New Hampshire Ball Bearings, Inc. (NHBB) is tapping into southern California’s abundant sunshine by moving ahead with plans to build a 1.4 MW-DC photovoltaic (PV) power facility at its Chatsworth, CA, building complex. Construction is scheduled to begin in early 2021 and end by midsummer.
The installation will comprise 3,183 solar panels mounted on the building rooftops and new carports in the employee parking lot. The panels chosen for the project are 440-watt crystalline PV modules manufactured by Sharp Energy Solutions Corporation (SESJ), a wholly-owned subsidiary of Sharp Corporation of Osaka, Japan.

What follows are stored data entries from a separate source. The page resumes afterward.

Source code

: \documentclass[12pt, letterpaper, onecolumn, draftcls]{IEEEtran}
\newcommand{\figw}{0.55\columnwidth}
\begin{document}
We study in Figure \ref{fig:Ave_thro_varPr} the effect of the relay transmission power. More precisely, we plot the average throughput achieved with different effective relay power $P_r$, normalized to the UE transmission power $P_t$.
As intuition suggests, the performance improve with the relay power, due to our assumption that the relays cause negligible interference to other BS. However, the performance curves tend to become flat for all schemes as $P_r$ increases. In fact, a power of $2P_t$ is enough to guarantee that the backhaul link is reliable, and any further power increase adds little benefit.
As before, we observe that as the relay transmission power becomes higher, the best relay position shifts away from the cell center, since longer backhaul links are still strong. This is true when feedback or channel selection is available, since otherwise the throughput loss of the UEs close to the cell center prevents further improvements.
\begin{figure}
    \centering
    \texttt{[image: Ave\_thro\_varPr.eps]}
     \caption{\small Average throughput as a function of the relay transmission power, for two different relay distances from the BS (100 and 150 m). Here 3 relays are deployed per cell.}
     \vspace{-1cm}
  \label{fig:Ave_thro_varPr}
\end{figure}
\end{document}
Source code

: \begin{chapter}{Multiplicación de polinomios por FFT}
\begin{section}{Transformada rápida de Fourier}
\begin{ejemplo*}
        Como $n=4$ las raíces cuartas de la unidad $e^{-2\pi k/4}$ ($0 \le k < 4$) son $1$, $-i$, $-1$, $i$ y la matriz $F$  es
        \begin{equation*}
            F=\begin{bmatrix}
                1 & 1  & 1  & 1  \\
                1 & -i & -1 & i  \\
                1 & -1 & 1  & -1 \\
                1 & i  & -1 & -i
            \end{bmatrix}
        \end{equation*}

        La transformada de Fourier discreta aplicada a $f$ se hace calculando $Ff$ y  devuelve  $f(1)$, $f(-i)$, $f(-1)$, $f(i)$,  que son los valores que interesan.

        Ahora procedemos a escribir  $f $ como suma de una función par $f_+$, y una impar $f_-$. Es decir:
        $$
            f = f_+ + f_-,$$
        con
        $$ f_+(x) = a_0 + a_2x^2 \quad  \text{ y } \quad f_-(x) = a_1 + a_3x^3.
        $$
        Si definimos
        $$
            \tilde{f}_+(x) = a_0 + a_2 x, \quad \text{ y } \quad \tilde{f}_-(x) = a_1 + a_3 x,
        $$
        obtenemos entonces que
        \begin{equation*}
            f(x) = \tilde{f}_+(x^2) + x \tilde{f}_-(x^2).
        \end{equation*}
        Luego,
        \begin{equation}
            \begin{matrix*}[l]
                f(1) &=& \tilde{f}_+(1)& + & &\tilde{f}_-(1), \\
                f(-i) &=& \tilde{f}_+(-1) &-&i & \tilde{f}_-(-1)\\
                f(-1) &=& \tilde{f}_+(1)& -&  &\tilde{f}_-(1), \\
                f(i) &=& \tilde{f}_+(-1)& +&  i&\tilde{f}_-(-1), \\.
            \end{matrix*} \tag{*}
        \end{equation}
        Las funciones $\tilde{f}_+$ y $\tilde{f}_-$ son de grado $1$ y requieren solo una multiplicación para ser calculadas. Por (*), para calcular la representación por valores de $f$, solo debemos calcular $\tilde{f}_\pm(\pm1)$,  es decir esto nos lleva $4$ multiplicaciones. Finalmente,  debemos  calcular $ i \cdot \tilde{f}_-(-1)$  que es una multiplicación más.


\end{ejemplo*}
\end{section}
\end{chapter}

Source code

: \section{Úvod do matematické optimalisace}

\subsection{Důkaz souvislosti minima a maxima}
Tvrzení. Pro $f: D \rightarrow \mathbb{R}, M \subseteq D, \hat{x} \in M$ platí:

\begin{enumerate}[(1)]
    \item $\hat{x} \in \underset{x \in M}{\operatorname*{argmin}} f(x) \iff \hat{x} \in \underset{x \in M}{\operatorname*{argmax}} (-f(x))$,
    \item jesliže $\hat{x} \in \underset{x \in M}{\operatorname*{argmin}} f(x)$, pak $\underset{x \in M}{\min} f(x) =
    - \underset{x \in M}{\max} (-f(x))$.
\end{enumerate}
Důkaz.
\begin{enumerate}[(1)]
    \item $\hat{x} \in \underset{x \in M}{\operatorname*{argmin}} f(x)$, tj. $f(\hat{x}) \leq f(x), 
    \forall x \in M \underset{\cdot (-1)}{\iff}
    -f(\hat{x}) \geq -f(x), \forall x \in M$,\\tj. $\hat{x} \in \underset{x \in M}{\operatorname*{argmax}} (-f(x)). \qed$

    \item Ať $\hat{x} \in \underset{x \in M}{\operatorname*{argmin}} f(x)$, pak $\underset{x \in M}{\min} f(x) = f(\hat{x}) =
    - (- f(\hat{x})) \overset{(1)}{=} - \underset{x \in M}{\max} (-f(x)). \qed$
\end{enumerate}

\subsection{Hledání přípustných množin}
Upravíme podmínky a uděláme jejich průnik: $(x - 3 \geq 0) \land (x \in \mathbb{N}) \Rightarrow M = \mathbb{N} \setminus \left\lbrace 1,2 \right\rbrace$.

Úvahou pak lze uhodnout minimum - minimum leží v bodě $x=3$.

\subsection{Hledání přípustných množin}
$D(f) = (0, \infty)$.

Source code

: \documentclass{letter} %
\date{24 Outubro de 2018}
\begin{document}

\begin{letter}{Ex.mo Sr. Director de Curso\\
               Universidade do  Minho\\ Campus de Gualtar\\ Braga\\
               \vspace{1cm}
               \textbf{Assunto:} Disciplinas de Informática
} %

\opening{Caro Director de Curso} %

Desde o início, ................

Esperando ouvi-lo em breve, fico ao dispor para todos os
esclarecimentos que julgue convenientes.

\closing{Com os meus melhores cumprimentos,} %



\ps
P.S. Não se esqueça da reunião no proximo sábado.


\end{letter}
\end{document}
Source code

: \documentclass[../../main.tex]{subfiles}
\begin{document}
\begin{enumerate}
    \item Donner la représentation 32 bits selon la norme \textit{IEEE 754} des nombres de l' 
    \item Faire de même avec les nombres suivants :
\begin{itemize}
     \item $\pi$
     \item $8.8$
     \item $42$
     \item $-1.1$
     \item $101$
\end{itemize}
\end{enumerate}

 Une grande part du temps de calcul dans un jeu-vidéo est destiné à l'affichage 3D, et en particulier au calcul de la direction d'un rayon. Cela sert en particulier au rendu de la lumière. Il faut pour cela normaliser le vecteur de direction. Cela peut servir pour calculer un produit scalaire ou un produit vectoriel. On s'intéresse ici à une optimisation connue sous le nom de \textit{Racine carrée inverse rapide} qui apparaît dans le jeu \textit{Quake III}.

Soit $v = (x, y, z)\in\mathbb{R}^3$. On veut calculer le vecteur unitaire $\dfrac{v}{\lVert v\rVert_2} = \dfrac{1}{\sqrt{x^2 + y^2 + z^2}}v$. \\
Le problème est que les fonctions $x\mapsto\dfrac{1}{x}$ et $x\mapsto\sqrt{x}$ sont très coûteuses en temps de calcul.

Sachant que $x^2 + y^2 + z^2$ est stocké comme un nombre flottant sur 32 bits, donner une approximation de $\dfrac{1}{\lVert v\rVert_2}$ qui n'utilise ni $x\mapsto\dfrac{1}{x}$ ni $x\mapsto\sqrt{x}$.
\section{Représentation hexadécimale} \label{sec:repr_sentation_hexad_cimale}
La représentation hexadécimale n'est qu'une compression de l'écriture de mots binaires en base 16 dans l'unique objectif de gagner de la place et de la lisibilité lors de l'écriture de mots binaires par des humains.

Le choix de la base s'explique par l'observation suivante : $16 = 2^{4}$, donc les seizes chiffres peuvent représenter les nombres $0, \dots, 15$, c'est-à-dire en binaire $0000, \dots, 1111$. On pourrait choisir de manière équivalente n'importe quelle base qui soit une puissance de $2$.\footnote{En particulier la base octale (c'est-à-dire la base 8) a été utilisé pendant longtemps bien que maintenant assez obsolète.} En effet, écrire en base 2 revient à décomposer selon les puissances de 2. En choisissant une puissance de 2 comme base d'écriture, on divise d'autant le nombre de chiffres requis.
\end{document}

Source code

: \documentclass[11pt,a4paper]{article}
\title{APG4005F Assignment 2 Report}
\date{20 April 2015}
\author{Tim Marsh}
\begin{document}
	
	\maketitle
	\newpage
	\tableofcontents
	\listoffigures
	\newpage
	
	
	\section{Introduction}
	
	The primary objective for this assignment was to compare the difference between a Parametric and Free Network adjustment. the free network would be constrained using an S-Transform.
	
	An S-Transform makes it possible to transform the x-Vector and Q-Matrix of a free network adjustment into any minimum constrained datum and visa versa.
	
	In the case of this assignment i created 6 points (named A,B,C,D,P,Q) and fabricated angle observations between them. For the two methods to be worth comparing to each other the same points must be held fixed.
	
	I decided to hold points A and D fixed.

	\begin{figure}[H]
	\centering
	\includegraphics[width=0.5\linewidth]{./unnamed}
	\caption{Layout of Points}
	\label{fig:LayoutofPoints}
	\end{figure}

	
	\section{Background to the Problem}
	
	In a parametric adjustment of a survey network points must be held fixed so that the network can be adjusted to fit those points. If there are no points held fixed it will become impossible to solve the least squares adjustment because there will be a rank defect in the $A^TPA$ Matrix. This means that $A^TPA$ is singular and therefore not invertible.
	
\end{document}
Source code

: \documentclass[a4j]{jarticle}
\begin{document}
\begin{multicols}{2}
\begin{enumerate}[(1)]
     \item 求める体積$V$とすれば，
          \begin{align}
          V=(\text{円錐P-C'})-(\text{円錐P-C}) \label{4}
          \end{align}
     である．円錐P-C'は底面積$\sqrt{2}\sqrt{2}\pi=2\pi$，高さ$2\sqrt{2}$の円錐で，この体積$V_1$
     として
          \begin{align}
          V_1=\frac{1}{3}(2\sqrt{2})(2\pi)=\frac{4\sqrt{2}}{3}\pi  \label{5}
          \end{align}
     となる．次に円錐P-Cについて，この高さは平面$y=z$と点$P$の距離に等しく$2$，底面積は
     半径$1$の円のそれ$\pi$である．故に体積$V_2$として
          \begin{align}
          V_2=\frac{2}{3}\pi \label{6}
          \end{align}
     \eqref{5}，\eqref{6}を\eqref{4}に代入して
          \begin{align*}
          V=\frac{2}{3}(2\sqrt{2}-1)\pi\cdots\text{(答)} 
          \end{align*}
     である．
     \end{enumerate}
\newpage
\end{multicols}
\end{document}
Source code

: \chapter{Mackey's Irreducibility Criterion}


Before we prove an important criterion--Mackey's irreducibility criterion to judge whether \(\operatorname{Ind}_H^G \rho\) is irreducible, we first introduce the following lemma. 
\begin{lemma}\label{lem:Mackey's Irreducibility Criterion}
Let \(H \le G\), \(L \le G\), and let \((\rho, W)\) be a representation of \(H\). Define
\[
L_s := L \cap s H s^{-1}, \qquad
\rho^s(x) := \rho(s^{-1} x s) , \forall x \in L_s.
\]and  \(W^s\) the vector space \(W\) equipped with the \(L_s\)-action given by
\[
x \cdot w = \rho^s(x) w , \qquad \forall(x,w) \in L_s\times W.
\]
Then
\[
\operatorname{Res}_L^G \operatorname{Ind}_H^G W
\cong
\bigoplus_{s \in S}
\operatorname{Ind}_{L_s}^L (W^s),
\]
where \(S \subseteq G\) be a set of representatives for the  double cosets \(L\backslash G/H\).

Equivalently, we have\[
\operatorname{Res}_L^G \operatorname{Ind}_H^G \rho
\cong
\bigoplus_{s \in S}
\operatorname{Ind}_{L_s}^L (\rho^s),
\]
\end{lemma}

Sharp has a long history of advancing solar technology as a manufacturer of PV modules since 1963.
The system will generate an estimated 64% of the required energy needs of the Chatsworth campus, which encompasses two large buildings with a total footprint of 148,000 sq. ft. Over 100,000 sq. ft. of this space is devoted to production, while the remainder is dedicated to warehouse and office space. More than 500 employees spread among the three MinebeaMitsumi Group businesses work on the campus.
While the facility is projected to generate savings on electricity in approximately five to six years, it will immediately impact the company’s environmental footprint. With solar power, MinebeaMitsumi can reduce its dependence on energy sources that emit CO2 and other greenhouse gasses. This outcome directly addresses one of the company’s key environmental initiatives: the prevention of global warming.
MinebeaMitsumi recognizes that global warming and the related issues of soaring energy prices and abnormal climatic conditions pose a significant threat to the sustainability of its business activities. To combat this looming crisis, each office and plant in the MinebeaMitsumi Group is proactively promoting energy efficiency initiatives.
Prior to the Chatsworth solar project, MinebeaMitsumi installed in Thailand: a 1.88 MW, 35,531 sq. ft. solar array at the Lop Buri facility; and a 3.12 MW, 58,970 sq. ft. solar facility at the Bang Pa-in factory.